• TRY IT
Report all lines from the entries below in which "ToolsAppendix" appears.

Data excerpts
Start of Block
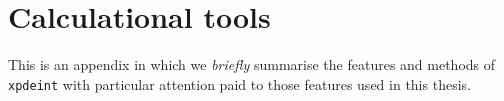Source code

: \chapter{Calculational tools}
\label{ToolsAppendix}
\graphicspath{{Figures/ToolsAppendix/}{Figures/Common/}}

This is an appendix in which we \emph{briefly} summarise the features and methods of \texttt{xpdeint} with particular attention paid to those features used in this thesis.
End of Block
• PROBLEM SOLUTION
\label{ToolsAppendix}
\graphicspath{{Figures/ToolsAppendix/}{Figures/Common/}}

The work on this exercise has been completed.